One change I'd like to point out though is:
@@ -7287,7 +7287,9 @@ native_encode_int (const_tree expr, unsi
for (byte = 0; byte < total_bytes; byte++)
{
int bitpos = byte * BITS_PER_UNIT;
- value = wi::extract_uhwi (expr, bitpos, BITS_PER_UNIT);
+ /* Extend EXPR according to TYPE_SIGN if the precision isn't a whole
+ number of bytes. */
+ value = wi::extract_uhwi (wi::extend (expr), bitpos, BITS_PER_UNIT);
if (total_bytes > UNITS_PER_WORD)
{
I think this preserves the existing trunk behaviour but I wasn't sure
whether it was supposed to work like that or whether upper bits should
be zero.
I think the upper bits are undefined, the trunk native_interpret_int
does
result = double_int::from_buffer (ptr, total_bytes);
return double_int_to_tree (type, result);
where the call to double_int_to_tree re-extends according to the types
precision and sign. wide_int_to_tree doesn't though?
This is native_encode_int rather than native_interpret_int though.

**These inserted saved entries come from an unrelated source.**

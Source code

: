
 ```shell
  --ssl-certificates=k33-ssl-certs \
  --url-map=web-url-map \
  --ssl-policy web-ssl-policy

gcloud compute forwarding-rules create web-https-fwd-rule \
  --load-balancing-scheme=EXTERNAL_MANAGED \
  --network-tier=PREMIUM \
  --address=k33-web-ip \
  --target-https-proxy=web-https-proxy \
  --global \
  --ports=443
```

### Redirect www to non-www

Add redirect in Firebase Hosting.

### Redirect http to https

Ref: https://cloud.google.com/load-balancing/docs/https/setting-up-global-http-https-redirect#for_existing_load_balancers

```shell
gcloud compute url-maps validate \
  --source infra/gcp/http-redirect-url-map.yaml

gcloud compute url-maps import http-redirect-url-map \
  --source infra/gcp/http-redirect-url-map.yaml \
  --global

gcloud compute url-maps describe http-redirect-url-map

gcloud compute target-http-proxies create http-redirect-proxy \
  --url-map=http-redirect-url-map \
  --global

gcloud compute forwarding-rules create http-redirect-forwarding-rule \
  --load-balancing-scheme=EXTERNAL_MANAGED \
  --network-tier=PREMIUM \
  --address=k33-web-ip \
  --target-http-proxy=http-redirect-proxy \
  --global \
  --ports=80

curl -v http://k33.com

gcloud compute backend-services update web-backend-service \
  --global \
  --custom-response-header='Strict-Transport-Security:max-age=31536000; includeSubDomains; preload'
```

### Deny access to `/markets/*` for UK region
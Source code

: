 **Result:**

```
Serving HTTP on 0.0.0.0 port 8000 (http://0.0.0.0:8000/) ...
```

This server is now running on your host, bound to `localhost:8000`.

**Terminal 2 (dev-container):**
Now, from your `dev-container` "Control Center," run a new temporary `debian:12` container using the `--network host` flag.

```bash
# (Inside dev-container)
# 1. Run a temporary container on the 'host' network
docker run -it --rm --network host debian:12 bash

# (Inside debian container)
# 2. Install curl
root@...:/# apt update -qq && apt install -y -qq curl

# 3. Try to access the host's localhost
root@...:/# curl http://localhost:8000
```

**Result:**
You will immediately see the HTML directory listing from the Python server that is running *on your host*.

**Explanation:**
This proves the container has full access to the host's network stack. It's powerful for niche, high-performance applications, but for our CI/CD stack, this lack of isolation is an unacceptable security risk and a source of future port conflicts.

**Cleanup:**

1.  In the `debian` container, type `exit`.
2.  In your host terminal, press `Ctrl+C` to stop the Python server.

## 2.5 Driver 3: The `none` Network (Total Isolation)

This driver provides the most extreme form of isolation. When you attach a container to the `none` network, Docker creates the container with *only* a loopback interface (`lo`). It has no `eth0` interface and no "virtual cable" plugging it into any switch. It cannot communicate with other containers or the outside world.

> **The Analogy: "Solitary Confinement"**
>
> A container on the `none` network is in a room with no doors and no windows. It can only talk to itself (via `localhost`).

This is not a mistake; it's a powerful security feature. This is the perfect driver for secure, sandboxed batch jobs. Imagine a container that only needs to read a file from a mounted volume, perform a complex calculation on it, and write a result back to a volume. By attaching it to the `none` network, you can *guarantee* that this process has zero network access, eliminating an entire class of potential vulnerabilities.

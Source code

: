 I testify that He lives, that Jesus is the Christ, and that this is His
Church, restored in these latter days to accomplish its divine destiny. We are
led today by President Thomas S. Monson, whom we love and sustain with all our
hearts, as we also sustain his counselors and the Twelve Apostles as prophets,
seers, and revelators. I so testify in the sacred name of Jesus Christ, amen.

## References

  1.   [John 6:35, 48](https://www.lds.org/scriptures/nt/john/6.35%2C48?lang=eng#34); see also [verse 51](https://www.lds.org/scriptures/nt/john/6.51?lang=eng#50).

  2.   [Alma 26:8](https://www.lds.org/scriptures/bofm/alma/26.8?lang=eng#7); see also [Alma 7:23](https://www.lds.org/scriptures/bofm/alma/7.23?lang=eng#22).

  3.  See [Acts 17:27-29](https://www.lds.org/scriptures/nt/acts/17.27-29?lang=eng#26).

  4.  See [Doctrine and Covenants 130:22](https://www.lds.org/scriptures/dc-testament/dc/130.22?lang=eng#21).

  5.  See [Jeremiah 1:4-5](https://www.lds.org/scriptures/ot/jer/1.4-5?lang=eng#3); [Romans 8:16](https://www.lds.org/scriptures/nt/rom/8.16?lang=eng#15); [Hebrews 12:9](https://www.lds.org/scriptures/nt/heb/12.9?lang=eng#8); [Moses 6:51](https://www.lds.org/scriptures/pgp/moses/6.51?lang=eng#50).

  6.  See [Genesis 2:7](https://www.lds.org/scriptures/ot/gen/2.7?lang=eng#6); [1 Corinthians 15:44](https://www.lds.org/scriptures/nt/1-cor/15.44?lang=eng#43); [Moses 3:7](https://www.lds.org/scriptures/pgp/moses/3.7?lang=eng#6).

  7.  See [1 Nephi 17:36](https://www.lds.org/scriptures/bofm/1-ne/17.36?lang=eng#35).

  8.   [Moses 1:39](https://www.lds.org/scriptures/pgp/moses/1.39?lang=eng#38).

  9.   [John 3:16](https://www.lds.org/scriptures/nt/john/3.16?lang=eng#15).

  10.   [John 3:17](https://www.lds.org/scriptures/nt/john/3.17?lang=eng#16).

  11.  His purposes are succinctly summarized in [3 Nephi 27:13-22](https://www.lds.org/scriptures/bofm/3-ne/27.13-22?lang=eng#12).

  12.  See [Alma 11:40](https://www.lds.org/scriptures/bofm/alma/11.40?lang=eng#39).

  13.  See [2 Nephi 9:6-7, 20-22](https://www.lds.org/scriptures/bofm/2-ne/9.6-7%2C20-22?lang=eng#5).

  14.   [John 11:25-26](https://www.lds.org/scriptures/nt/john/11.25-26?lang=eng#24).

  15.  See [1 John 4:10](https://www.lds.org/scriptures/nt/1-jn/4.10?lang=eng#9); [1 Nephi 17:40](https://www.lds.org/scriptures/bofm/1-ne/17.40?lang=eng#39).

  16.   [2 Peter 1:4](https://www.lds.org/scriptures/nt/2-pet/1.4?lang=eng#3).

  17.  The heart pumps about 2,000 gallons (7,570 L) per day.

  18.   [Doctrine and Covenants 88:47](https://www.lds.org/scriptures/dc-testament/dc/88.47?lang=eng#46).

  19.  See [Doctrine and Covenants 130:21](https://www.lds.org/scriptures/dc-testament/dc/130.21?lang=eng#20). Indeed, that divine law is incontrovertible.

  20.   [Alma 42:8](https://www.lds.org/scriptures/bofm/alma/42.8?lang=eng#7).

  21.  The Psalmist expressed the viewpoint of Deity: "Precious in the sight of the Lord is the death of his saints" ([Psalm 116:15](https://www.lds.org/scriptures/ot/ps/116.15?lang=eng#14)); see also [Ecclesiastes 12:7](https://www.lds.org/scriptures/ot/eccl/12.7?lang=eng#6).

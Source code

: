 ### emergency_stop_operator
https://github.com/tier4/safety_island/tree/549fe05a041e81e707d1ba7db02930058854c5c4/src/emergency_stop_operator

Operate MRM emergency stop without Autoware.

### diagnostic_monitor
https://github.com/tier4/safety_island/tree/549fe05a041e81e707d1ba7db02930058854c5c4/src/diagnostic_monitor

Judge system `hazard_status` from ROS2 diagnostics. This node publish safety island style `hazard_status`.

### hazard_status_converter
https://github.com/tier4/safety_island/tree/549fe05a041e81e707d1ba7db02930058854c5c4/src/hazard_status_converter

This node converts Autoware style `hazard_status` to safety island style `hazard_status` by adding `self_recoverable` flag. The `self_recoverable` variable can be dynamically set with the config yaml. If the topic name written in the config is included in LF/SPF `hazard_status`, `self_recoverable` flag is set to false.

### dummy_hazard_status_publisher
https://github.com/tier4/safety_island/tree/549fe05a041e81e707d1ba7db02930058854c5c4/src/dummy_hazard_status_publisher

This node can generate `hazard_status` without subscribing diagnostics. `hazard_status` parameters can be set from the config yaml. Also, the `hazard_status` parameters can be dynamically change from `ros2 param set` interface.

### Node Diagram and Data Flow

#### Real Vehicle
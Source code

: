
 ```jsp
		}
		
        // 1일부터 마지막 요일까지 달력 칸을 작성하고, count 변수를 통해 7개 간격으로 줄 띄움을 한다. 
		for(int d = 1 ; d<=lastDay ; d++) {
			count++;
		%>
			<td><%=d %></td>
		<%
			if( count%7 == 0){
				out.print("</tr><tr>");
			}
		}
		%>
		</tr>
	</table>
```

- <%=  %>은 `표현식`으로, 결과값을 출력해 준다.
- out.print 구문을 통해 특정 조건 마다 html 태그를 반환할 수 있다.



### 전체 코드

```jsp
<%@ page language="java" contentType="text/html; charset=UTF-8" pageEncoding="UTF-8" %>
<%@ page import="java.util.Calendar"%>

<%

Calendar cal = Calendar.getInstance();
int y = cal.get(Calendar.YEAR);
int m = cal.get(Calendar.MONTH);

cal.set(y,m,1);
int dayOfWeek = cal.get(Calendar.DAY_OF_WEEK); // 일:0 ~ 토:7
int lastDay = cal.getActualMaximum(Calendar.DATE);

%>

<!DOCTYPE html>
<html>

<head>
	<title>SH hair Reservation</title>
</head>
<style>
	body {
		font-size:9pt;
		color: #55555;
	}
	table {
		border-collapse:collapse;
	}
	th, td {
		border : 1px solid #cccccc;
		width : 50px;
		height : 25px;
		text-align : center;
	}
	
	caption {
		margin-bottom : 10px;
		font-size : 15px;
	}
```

Yes, I was looking at the matched interpret variant though to see
what we do.
the wide_int_to_tree really needs to canonicalize the value before
making it into a tree.
the calls to tree_fits*_p (the successor to host_integer_p) depend on
this being clean.
Otherwise, these functions will have to clean the short integers and
they get called all over the place.
AIUI it's used for VIEW_CONVERT_EXPRs, so I thought the upper bits
might get used.
Yeah, that might happen, but still relying on the upper bits in any
way would be brittle here.
Richard.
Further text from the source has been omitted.